A semejanza de Jesús, que manda dar de comer a la multitud (cfr. Mt 14,1322), hace unos días se dispuso en la Diócesis de Ciudad Quesada la instalación de dos Centros de Acogida en las Parroquias San Rafael Arcángel (El Pavón de Los Chiles), y San Antonio de Padua (Pital de San Carlos) en los que se ofrece alimentación, ropa y orientación a las personas de Nicaragua, que alejándose de la crisis social y política que viven, transitan por la zona de influencia de ambos centros.

Toda esta actividad está coordinada por la Pastoral Social diocesana, por los equipos sacerdotales y los grupos parroquiales de Pastoral Social. Estos centros operan de lunes a viernes entre las 10:00 a.m. y la 1 p.m y constituyen una forma de colaborar con el momento que vivimos como lo explica el Resposable de la Oficina de Pastoral Social de la Diócesis de Ciudad Quesada, Félix Ríos.

El Papa Francisco, ante la crisis de millones de migrantes en el mundo, ha manifestado la necesidad de tener una mirada contemplativa ante esta situación. “Con espíritu de misericordia, abrazamos a todos los que huyen de la guerra y del hambre, o que se ven obligados a abandonar su tierra a causa de la discriminación, la persecución, la pobreza y la degradación ambiental”, dijo en su mensaje para la Jornada Mundial de la Paz del pasado 1 de enero

La mirada contemplativa, dice el Papa, es: “una mirada de fe que descubra al Dios que habita en sus hogares, en sus calles, en sus plazas [promoviendo] la solidaridad, la fraternidad, el deseo de bien, de verdad, de justicia; en otras palabras, realizando la promesa de la paz”.

Sin embargo, lamentamos que el deseo cristiano de ayudar, a veces no se entiende o en ocasiones por informaciones que no son exactas, provocan descontento. A la vez, ser Iglesia en salida, significa salir de nuestra propia comodidad para ayudar al otro que es mi hermano.

Monseñor José Manuel Garita, Obispo de Ciudad Quesada, en ese sentido nos recuerda el deber cristiano.

En ese sentido, cabe resaltar, que las posibilidades que tenemos en la Diócesis, ante el paso transitorio de los hermanos de Nicaragua, es de tender la mano “pues no hemos propuesto un albergue, estamos movidos por el compromiso del mandato evangélico de nuestra vida cristiana de poder compartir con la gente y ser solidarios”, indicó Félix Ríos, responsable de la Oficina de Pastoral Social de Ciudad Quesada.

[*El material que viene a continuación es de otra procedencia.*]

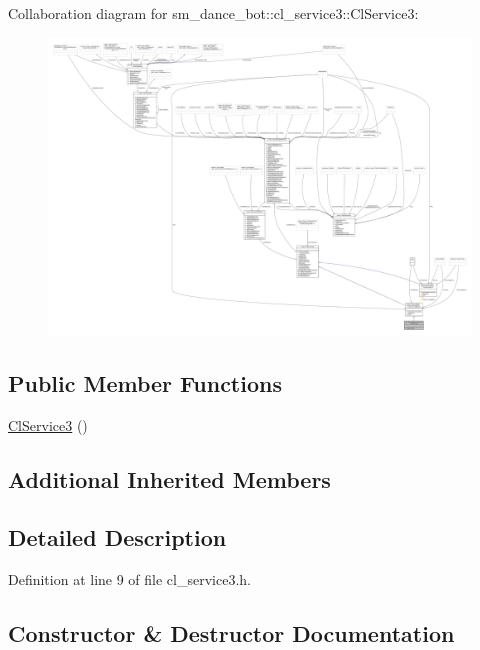 Collaboration diagram for sm\+\_\+dance\+\_\+bot\+:\+:cl\+\_\+service3\+:\+:Cl\+Service3\+:
\nopagebreak
\begin{figure}[H]
\begin{center}
\leavevmode
\includegraphics[width=350pt]{classsm__dance__bot_1_1cl__service3_1_1ClService3__coll__graph}
\end{center}
\end{figure}
\subsection*{Public Member Functions}
\begin{DoxyCompactItemize}
\item 
\hyperlink{classsm__dance__bot_1_1cl__service3_1_1ClService3_ab03b879865a37e88ceb753e20dd43311}{Cl\+Service3} ()
\end{DoxyCompactItemize}
\subsection*{Additional Inherited Members}


\subsection{Detailed Description}


Definition at line 9 of file cl\+\_\+service3.\+h.



\subsection{Constructor \& Destructor Documentation}
\mbox{\label{classsm__dance__bot_1_1cl__service3_1_1ClService3_ab03b879865a37e88ceb753e20dd43311}}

Al respecto, Ríos explica qué son los Centros de Acogida.

Por tanto, este sitio es de paso, y por ello también hemos pedido que se unan al llamado de la colecta de alimentos y ropa que hemos solicitado para este sábado 11 y domingo 12 de agosto en las misas de nuestras comunidades, con el fin de atender de modo humanitario al más necesitado, y ser una Iglesia verdaderamente de acogida, al estilo de Jesús, como lo ha reforzado el Papa Francisco y tal cual nos ha pedido nuestro Obispo, Monseñor José Manuel Garita Herrera.

Precisamente, Monseñor reitera este llamado.

Igualmente, el Responsable de la Oficina de Pastoral Social nos alienta a ofrecer nuestras manos para concretar esta ayuda.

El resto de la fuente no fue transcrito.